What the task asks: When the line with "TikTok video URLs.**" appears below, start repeating lines exactly, and keep going through the line with "- Specify the number of videos to fetch."; add nothing outside that span.

[Items listed in a dataset]
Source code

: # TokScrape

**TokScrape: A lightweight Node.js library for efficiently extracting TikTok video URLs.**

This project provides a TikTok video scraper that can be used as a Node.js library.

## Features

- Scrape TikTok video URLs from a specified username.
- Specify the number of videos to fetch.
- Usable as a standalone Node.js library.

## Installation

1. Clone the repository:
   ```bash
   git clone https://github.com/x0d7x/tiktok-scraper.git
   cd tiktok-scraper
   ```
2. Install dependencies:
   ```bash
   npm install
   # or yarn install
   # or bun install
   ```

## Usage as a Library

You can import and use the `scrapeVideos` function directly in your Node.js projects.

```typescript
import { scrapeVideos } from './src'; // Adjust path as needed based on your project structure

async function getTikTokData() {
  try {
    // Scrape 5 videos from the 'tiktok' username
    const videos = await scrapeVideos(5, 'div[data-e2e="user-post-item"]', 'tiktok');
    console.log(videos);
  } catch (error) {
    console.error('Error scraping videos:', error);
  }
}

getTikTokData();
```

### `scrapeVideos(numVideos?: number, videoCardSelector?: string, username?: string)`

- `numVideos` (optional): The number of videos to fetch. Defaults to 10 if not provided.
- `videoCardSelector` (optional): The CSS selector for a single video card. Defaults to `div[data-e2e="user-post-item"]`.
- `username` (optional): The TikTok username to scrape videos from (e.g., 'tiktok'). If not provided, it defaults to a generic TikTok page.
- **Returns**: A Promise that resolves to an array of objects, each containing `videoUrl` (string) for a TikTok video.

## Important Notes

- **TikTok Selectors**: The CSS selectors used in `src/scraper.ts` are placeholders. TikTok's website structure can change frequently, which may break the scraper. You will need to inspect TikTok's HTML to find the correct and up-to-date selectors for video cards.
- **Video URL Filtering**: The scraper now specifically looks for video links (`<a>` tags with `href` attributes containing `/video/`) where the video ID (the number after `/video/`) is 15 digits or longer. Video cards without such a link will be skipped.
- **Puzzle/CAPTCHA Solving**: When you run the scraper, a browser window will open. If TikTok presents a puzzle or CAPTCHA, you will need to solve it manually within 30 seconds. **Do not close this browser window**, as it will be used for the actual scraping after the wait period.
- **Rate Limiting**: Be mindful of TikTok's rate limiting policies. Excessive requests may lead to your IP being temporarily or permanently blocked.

Exercise output:
**TokScrape: A lightweight Node.js library for efficiently extracting TikTok video URLs.**

This project provides a TikTok video scraper that can be used as a Node.js library.

## Features

- Scrape TikTok video URLs from a specified username.
- Specify the number of videos to fetch.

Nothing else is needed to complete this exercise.